The new train will be used to defrost points and other parts of the railway affected by snow or ice.

The train, which will be used across Scotland, features hot air blowers and heat-lances, which are used to thaw critical infrastructure and allow staff to reopen the line quicker.

With Storm Caroline set to hit Scotland in the coming days, a number of measures have been put in place by the ScotRail Alliance to make sure services are not adversely affected.
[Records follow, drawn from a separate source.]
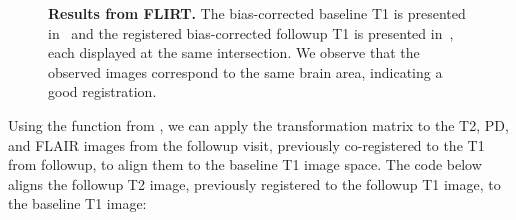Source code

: \documentclass[a4paper]{report}\usepackage[]{graphicx}\usepackage[]{color}
\makeatletter
\let\pkg=\strong
\DeclareRobustCommand\code{\bgroup\@noligs\@codex}
\makeatother
\begin{document}
\begin{article}
\begin{figure}
\hfill
\caption{{\bf Results from FLIRT.} The bias-corrected baseline T1 is presented in~\protect{} and the registered bias-corrected followup T1 is presented in~\protect{}, each displayed at the same intersection. We observe that the observed images correspond to the same brain area, indicating a good registration. }
\label{fig:flirt}
\end{figure}


Using the \code{flirt\_apply} function from \pkg{fslr}, we can apply the transformation matrix to the T2, PD, and FLAIR images from the followup visit, previously co-registered to the T1 from followup, to align them to the baseline T1 image space.  The code below aligns the followup T2 image, previously registered to the followup T1 image, to the baseline T1 image:



\end{article}
\end{document}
As well as the new train, specialist meteorologists will map weather events as they approach, teams will work to identify and remove any potentially dead and dangerous trees which could be blown over the tracks, and a helicopter fitted with thermal imaging equipment will be used to highlight to engineers areas where cold weather could cause problems.

Across Scotland, 10 snowplough trains will be on stand-by, and maintenance depots are to be fitted with high pressure hot water ‘jet washes’ to reduce the time required to defrost trains, and get them back in service quicker.

David Dickson, ScotRail Alliance infrastructure director, said: “Winter is a particularly challenging time for the railway - snow and ice can damage trains, and can prevent the supporting infrastructure from working correctly.

“We have invested in specialist equipment, so that when bad weather strikes we can keep our customers moving."

Humza Yousaf MSP, Scottish Government Minister for Transport and the Islands, said: "Passengers can be reassured every effort is being made to make Scotland’s railways as resilient as possible, from using technology to pinpoint potential problems to having snow ploughs at the ready."